▶ Task data
· · ·
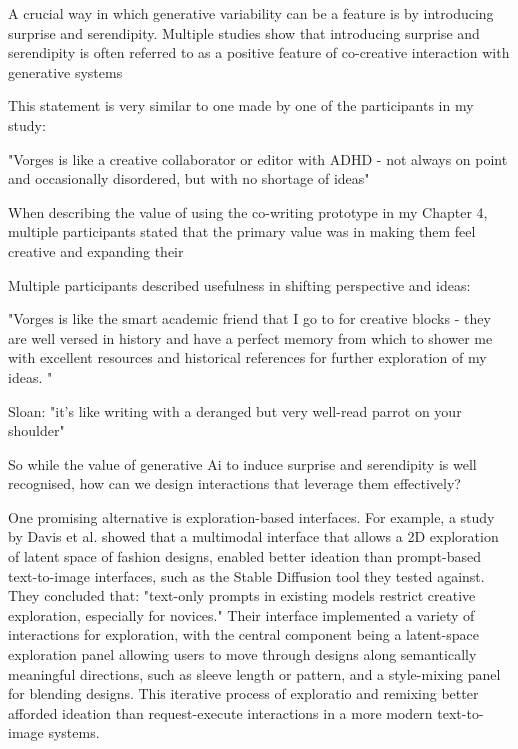 A crucial way in which generative variability can be a feature is by introducing surprise and serendipity. Multiple studies show that introducing surprise and serendipity is often referred to as a positive feature of co-creative interaction with generative systems \cite{Lawton2023-tb, Chiou2023-vr, Louie2020-aq, Moruzzi2022-gp, Park2024-gw, Koch2020-gx}


This statement is very similar to one made by one of the participants in my study: 

"Vorges is like a creative collaborator or editor with ADHD - not always on point and occasionally disordered, but with no shortage of ideas"

When describing the value of using the co-writing prototype in my Chapter 4, multiple participants stated that the primary value was in making them feel creative and expanding their 

Multiple participants described usefulness in shifting perspective and ideas:

"Vorges is like the smart academic friend that I go to for creative blocks - they are well versed in history and have a perfect memory from which to shower me with excellent resources and historical references for further exploration of my ideas. "

Sloan: "it’s like writing with a deranged but very well-read parrot on your shoulder"

So while the value of generative Ai to induce surprise and serendipity is well recognised, how can we design interactions that leverage them effectively? 

One promising alternative is exploration-based interfaces. For example, a study by Davis et al. \cite{Davis2024-ml} showed that a multimodal interface that allows a 2D exploration of latent space of fashion designs, enabled better ideation than prompt-based text-to-image interfaces, such as the Stable Diffusion tool they tested against. They concluded that: "text-only prompts in existing models restrict creative exploration, especially for novices." Their interface implemented a variety of interactions for exploration, with the central component being a latent-space exploration panel allowing users to move through designs along semantically meaningful directions, such as sleeve length or pattern, and a style-mixing panel for blending designs. This iterative process of exploratio and remixing better afforded ideation than request-execute interactions in a more modern text-to-image systems.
· · ·
▶ Your task
Respond with the number of lines in the entries that include the string "very", and nothing besides.

▶ Solution to the exercise
2